Your objective:
Copy every line of the data in which the word "javax" occurs.

Available data:
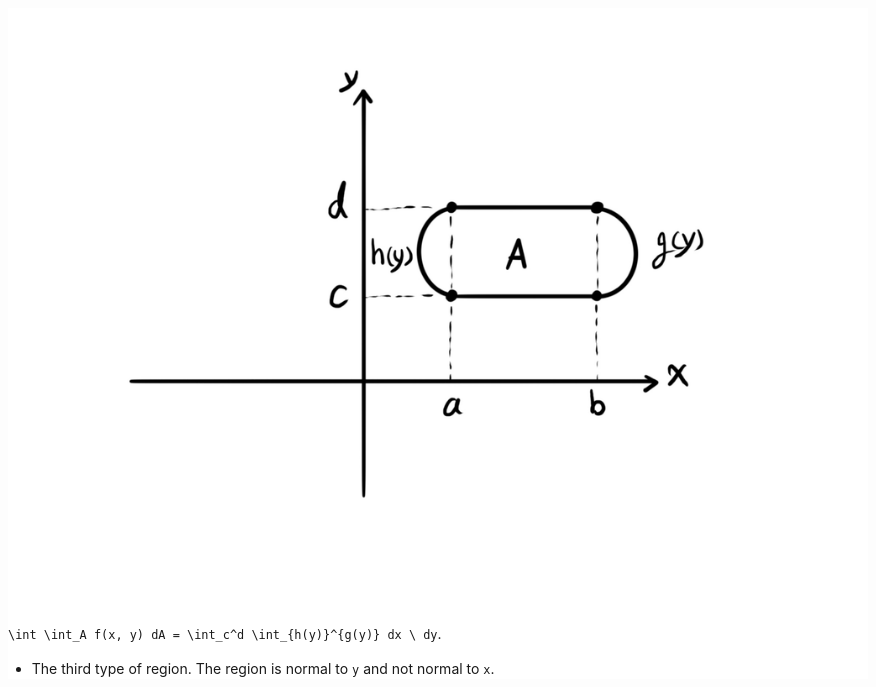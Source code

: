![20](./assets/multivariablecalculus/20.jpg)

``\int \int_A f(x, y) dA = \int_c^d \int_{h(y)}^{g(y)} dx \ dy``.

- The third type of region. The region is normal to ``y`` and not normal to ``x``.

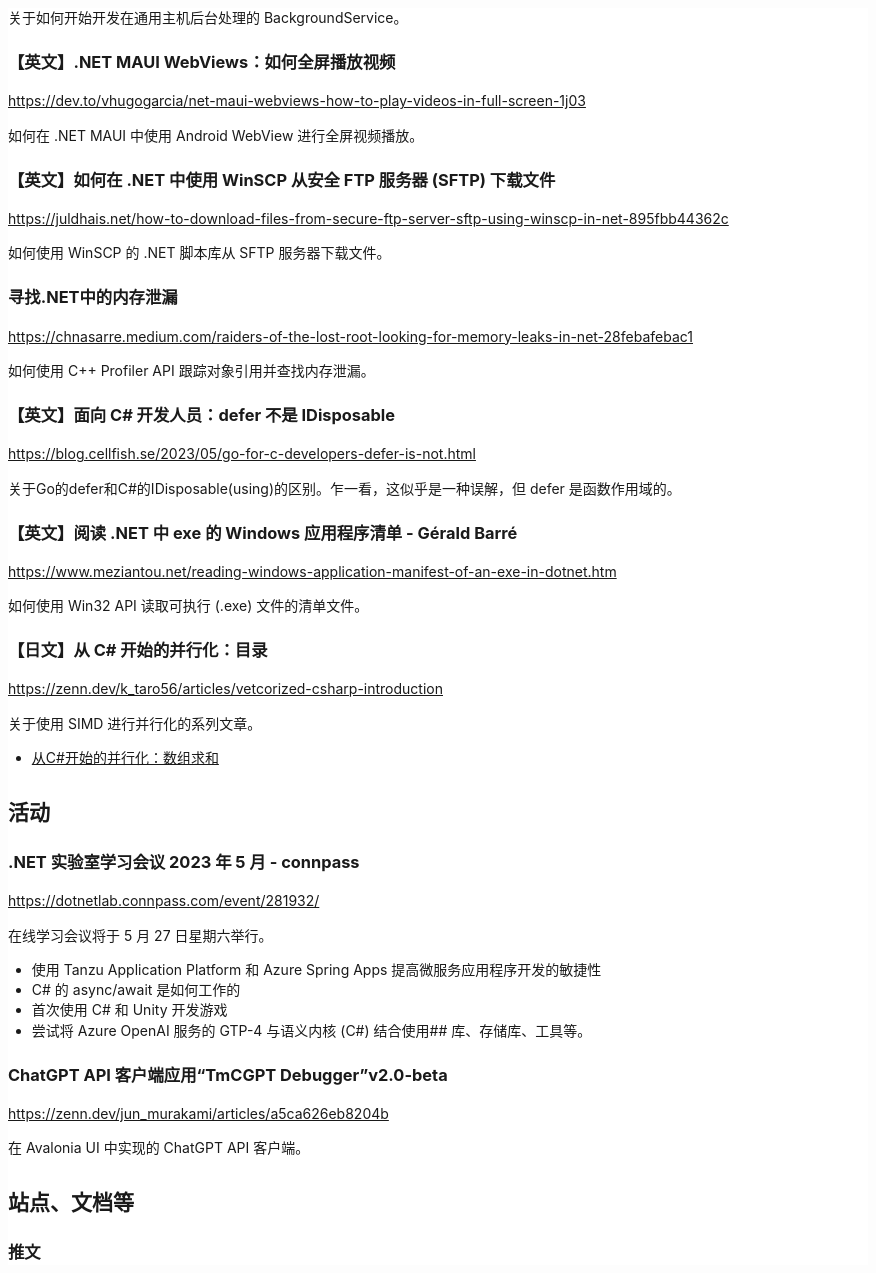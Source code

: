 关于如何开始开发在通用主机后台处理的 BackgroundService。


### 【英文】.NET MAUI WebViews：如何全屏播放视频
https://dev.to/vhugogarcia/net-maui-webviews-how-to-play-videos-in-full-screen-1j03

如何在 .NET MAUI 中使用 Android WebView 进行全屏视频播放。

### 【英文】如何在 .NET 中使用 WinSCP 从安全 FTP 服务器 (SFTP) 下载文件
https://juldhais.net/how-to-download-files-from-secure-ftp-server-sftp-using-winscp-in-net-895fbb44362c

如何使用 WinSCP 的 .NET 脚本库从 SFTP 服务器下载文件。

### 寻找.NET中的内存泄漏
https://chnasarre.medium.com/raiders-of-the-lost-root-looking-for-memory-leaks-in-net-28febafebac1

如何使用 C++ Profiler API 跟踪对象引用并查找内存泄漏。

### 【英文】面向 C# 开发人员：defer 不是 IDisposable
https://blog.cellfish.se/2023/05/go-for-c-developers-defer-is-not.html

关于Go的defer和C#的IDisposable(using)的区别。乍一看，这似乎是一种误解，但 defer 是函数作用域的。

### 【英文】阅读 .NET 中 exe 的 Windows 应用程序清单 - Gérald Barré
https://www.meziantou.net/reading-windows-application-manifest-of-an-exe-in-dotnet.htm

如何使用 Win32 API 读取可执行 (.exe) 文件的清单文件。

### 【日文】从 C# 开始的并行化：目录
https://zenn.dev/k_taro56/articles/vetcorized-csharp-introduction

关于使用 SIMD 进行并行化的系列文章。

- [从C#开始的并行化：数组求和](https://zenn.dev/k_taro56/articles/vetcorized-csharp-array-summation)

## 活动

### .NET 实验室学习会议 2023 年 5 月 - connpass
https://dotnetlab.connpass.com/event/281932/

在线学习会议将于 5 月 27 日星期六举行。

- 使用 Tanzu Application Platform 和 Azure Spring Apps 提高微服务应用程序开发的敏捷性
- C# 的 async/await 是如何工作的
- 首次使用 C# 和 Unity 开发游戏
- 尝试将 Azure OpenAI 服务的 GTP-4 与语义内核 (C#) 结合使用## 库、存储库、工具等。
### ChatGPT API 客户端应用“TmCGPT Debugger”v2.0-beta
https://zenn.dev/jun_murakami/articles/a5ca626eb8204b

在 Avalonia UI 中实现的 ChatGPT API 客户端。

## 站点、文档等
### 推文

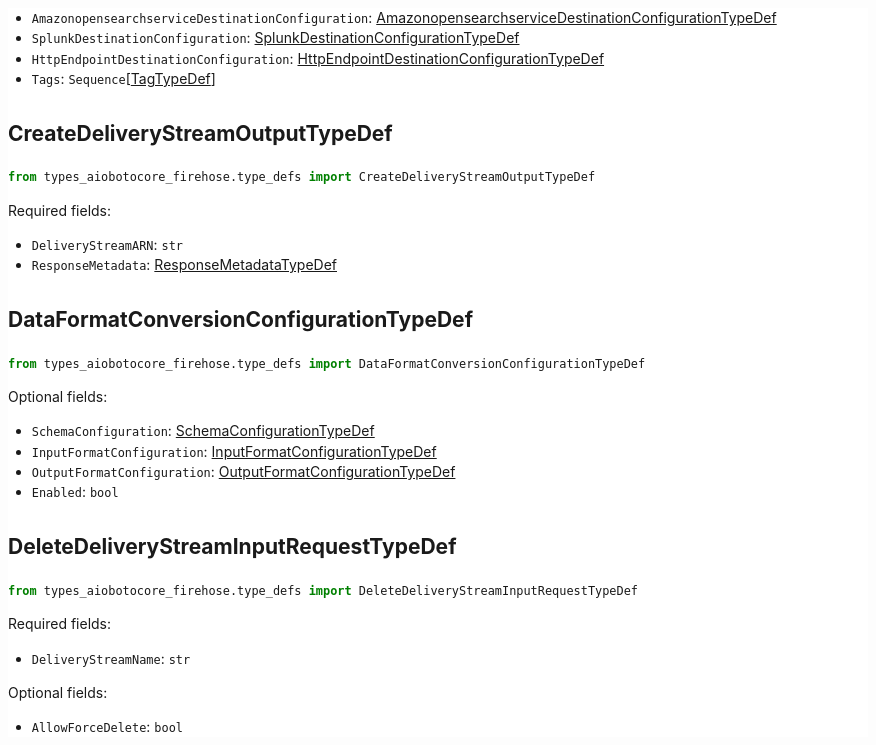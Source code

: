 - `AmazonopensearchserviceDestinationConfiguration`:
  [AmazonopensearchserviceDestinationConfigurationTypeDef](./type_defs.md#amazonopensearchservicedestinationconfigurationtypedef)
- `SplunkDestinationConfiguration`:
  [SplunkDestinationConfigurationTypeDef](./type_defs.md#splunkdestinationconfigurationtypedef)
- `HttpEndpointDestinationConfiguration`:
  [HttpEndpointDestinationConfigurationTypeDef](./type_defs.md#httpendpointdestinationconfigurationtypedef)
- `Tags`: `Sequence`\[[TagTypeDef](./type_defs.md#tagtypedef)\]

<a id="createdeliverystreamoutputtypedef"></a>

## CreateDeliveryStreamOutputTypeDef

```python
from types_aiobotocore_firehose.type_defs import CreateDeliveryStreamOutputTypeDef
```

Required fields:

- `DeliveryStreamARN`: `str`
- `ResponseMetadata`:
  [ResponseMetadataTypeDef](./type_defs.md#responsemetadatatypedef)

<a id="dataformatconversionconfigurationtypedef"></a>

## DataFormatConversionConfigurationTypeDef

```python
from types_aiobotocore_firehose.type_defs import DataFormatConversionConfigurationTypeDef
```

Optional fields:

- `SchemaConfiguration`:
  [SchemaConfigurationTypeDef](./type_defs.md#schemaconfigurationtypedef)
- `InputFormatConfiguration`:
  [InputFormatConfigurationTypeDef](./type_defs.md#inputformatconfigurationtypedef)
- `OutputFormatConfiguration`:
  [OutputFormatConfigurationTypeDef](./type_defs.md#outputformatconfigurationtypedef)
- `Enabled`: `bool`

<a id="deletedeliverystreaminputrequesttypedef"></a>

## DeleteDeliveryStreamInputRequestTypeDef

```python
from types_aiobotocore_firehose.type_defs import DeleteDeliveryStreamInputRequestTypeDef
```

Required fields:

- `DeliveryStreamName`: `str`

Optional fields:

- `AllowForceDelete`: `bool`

==

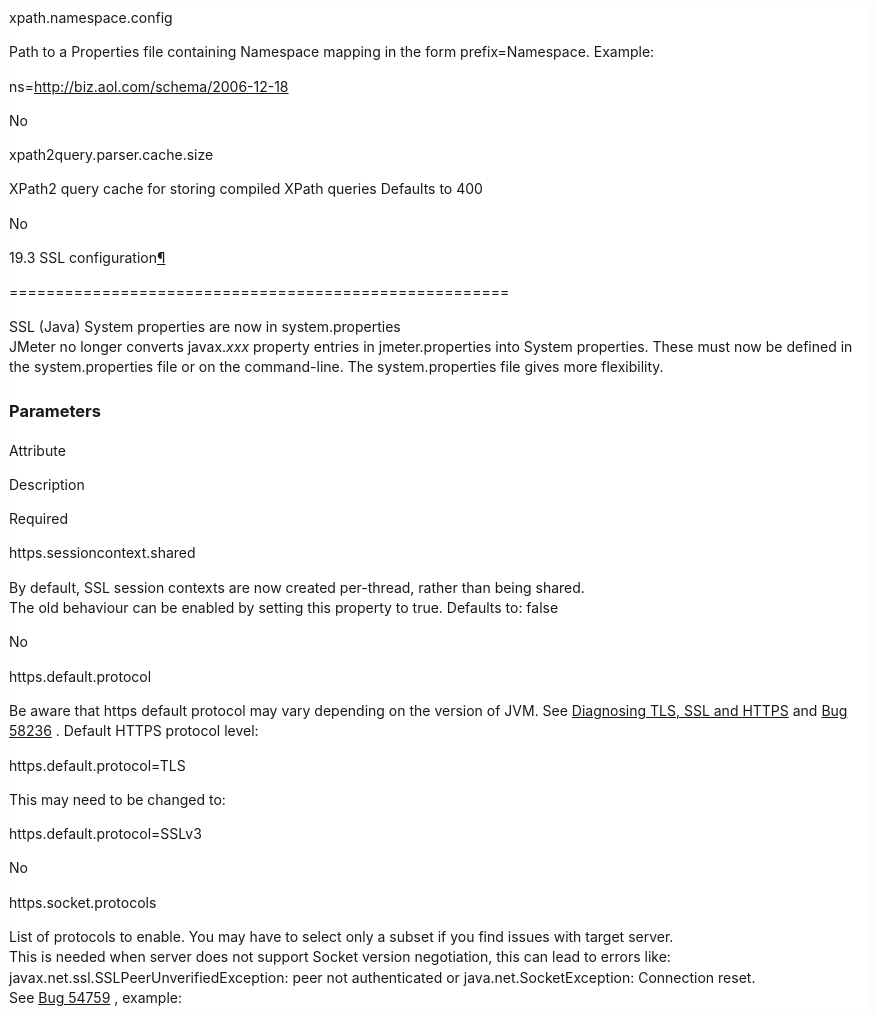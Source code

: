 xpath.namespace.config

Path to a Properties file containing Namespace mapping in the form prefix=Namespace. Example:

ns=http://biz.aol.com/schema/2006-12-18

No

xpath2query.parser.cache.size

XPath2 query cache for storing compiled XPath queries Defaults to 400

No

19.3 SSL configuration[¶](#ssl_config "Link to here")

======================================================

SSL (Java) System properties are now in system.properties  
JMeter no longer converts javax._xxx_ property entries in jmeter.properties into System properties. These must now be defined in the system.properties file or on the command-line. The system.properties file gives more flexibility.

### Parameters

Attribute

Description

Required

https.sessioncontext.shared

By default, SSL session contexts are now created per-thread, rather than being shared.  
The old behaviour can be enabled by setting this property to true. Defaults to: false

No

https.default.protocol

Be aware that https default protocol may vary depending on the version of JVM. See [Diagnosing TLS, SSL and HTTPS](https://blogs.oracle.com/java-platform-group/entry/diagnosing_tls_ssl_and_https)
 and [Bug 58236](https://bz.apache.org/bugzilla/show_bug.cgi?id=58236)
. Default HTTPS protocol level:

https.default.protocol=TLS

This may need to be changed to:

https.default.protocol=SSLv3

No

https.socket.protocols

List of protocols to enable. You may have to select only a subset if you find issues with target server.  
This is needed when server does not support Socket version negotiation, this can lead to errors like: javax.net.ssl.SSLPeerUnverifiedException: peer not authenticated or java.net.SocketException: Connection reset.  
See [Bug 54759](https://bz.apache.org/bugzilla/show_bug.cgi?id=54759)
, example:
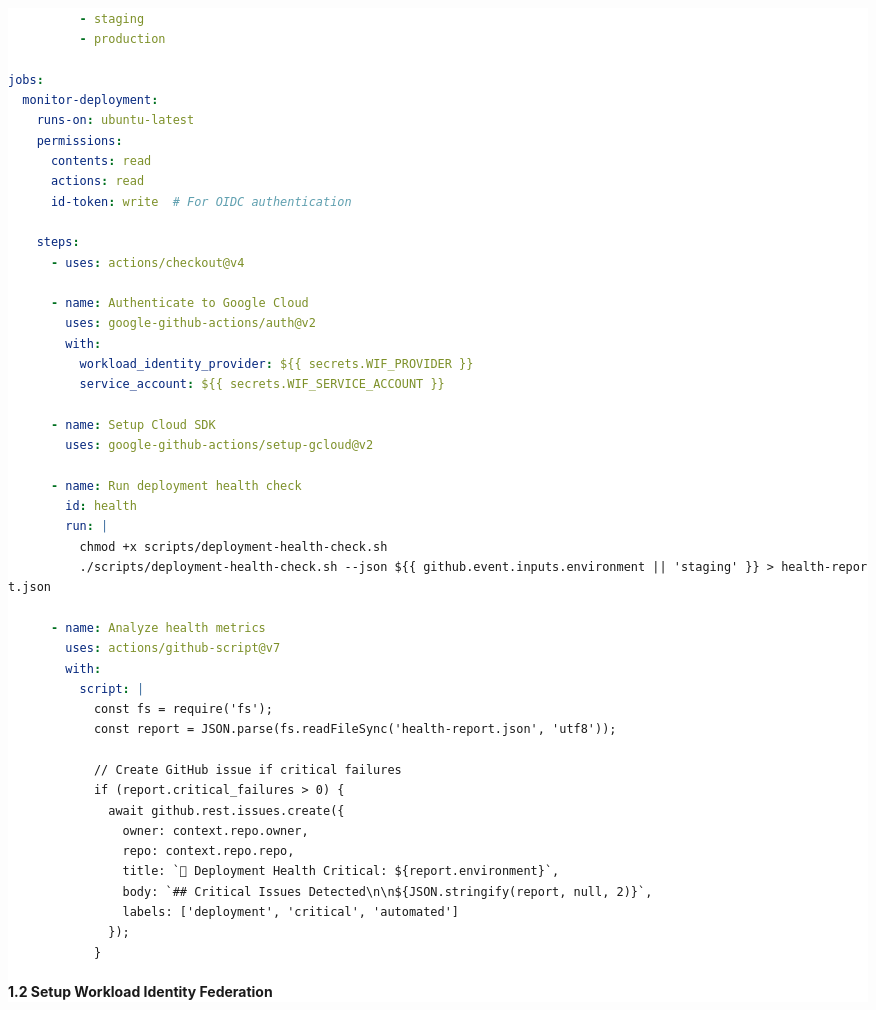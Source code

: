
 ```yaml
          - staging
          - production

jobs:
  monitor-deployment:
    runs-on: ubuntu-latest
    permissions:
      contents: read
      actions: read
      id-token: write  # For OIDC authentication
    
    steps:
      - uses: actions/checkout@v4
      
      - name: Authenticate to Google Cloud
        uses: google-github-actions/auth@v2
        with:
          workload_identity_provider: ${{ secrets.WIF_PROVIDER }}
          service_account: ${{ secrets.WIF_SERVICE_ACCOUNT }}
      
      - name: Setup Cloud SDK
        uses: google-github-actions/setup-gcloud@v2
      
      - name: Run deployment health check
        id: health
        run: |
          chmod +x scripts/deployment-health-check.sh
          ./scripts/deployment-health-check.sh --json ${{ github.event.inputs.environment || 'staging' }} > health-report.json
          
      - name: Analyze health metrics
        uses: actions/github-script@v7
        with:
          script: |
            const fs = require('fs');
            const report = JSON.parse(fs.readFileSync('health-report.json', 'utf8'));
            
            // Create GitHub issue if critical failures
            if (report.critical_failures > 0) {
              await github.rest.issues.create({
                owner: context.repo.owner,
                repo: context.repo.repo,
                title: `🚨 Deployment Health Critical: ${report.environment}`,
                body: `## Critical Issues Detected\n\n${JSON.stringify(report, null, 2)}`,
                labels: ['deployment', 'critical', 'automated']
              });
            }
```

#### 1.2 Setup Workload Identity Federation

Answer space:
JMeter no longer converts javax._xxx_ property entries in jmeter.properties into System properties. These must now be defined in the system.properties file or on the command-line. The system.properties file gives more flexibility.
This is needed when server does not support Socket version negotiation, this can lead to errors like: javax.net.ssl.SSLPeerUnverifiedException: peer not authenticated or java.net.SocketException: Connection reset.  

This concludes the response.